# Let's see... there are 9? No, 10? uh... 12??? planets in our solar system?



## j d worthington (Mar 1, 2008)

Or so it seems by some criteria, anyway. Recently I came across a listing of the planets in our solar system -- in connection with the creation of a mnemonic key to remembering them -- which listed not only those most of us know, but also Ceres and Eris... which, from my understanding (along with Pluto now) are dwarf planets.... Anyway, there may be another one joining the ranks soon, as well:

Japanese scientists eye new planet - Yahoo! News

Title: "Japanese scientists eye new planet", from AFP, by Kyoko Hasegawa, datelined Thurs., Feb. 28, 2008.
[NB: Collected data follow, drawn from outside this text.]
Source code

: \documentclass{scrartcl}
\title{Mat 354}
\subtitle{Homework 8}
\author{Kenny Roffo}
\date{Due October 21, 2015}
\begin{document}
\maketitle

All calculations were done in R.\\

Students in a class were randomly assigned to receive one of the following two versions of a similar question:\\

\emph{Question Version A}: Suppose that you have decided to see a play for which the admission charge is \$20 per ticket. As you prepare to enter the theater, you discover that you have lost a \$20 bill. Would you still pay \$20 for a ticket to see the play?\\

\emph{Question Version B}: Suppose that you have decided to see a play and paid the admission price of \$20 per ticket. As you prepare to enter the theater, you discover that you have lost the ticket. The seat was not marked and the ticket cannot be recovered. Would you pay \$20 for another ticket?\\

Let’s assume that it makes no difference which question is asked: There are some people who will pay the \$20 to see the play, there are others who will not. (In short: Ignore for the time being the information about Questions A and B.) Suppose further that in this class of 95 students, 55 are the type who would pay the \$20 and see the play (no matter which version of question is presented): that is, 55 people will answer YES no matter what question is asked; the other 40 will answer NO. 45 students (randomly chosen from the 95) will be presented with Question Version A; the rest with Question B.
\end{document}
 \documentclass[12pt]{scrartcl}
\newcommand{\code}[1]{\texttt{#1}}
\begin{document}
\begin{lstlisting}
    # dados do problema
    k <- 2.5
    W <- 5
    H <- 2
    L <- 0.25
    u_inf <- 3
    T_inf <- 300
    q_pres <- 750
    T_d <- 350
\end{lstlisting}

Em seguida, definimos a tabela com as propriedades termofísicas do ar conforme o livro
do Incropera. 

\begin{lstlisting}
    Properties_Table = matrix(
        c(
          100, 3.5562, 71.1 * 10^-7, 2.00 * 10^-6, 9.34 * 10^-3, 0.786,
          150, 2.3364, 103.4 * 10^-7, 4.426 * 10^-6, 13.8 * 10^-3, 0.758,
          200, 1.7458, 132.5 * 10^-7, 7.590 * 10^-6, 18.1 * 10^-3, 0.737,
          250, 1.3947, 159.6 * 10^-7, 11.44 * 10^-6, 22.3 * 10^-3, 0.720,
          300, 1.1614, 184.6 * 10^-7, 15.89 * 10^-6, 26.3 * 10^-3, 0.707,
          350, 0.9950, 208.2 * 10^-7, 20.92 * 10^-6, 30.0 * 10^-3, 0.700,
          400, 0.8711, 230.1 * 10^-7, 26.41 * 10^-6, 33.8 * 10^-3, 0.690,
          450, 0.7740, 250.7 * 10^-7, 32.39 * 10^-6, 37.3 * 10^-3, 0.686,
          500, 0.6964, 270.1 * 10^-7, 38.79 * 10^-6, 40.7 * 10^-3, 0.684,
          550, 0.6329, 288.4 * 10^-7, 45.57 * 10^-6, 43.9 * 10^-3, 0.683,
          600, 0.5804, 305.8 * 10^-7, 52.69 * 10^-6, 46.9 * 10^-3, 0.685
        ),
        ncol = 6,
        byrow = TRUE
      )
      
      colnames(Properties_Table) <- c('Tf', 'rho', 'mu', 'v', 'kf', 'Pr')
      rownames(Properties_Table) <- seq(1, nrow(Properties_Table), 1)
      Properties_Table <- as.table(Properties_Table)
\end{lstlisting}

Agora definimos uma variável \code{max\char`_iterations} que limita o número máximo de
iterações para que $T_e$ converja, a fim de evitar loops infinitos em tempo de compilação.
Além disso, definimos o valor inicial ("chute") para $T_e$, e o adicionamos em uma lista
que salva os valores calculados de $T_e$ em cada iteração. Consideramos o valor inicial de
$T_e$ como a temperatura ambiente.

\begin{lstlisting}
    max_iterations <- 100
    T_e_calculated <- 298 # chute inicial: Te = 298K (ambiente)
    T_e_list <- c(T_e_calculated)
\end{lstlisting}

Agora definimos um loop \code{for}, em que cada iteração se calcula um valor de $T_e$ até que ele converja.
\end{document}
I wonder how many more shifts we'll see in this in my lifetime....?


----------



## Sephiroth (Mar 1, 2008)

I remember the discovery of Eris, and the subsequent debate concerning what is or is not a planet.  There was a (minor) popular outcry at Pluto's 'demotion', but I like the dwarf planet designation.  Pluto never seemed like a 'proper' planet to me.  

This thing they're talking about in Japan is huge, though!  I'd be quite excited if they found that.


----------



## Pyan (Mar 1, 2008)

From the link...



> Planet X -- so called by scientists as it is yet unfound -- would have an oblong elliptical solar orbit and circle the sun every thousand years, the team said, estimating its radius was 15 to 26 billion kilometres.



An *oblong* orbit? What does it do at the corners?


----------



## Tillane (Mar 1, 2008)

pyan said:


> An *oblong* orbit? What does it do at the corners?


A very sharp turn?

Interesting stuff, though.  The sheer size of its orbit was what amazed me: a 15 to 26 _billion _kilometre radius?  Blimey.


----------



## j d worthington (Mar 1, 2008)

pyan said:


> An *oblong* orbit? What does it do at the corners?


 
There are two responses I can make to this. One is to simply say "What Tillane said". The other, more pedantic, is to point out the following:

http://www.merriam-webster.com/dictionary/oblong

And now I've gone and done both....

In other words:

Pyan! *SMACK!*


----------



## Delvo (Mar 1, 2008)

There's no reason given why they would think there's another "planet" (which this wouldn't be even if it did exist). That plus the name makes it appear that they're talking about the same thing that's already gone by the name "Planet X" for years: a bit of made-up nonsense that's supposed to come into the inner solar system between the orbits of Earth and Venus once every some number of millennia or such, creating lots of disasters and devastation on Earth which mark the end of one era of the world and the beginning of the next. It's been increasingly popular in recent years as one of the more prominent "end of the world" predictions, especially now that it's merged in some people's minds with the "year 2012" stuff.


----------



## j d worthington (Mar 1, 2008)

Delvo said:


> There's no reason given why they would think there's another "planet" (which this wouldn't be even if it did exist). That plus the name makes it appear that they're talking about the same thing that's already gone by the name "Planet X" for years: a bit of made-up nonsense that's supposed to come into the inner solar system between the orbits of Earth and Venus once every some number of millennia or such, creating lots of disasters and devastation on Earth which mark the end of one era of the world and the beginning of the next. It's been increasingly popular in recent years as one of the more prominent "end of the world" predictions, especially now that it's merged in some people's minds with the "year 2012" stuff.


 
I have to disagree there, Delvo. From the article, it doesn't sound a bit like what you're describing; more an extension of the sort of thinking that led to the discovery of Pluto in the first place. And I don't see anything in there that indicates it's anything even remotely resembling that "Planet X", which is something that's been bruited about for a very long time.... The description here sounds much more like the possibility (or likelihood) of such a planet being out there, based on the information we have currently, including an extrapolated model of the origin of the system. Hardly the "doomsday scenario" sort of thing the mystics are so fond of.....


----------



## MG1962 (Mar 1, 2008)

What frustrates me - Pluto is a planet in any other system but ours. Basically they chose language and issues they knew was perculuar to Pluto, then decided to use those to proved it wasn't a planet.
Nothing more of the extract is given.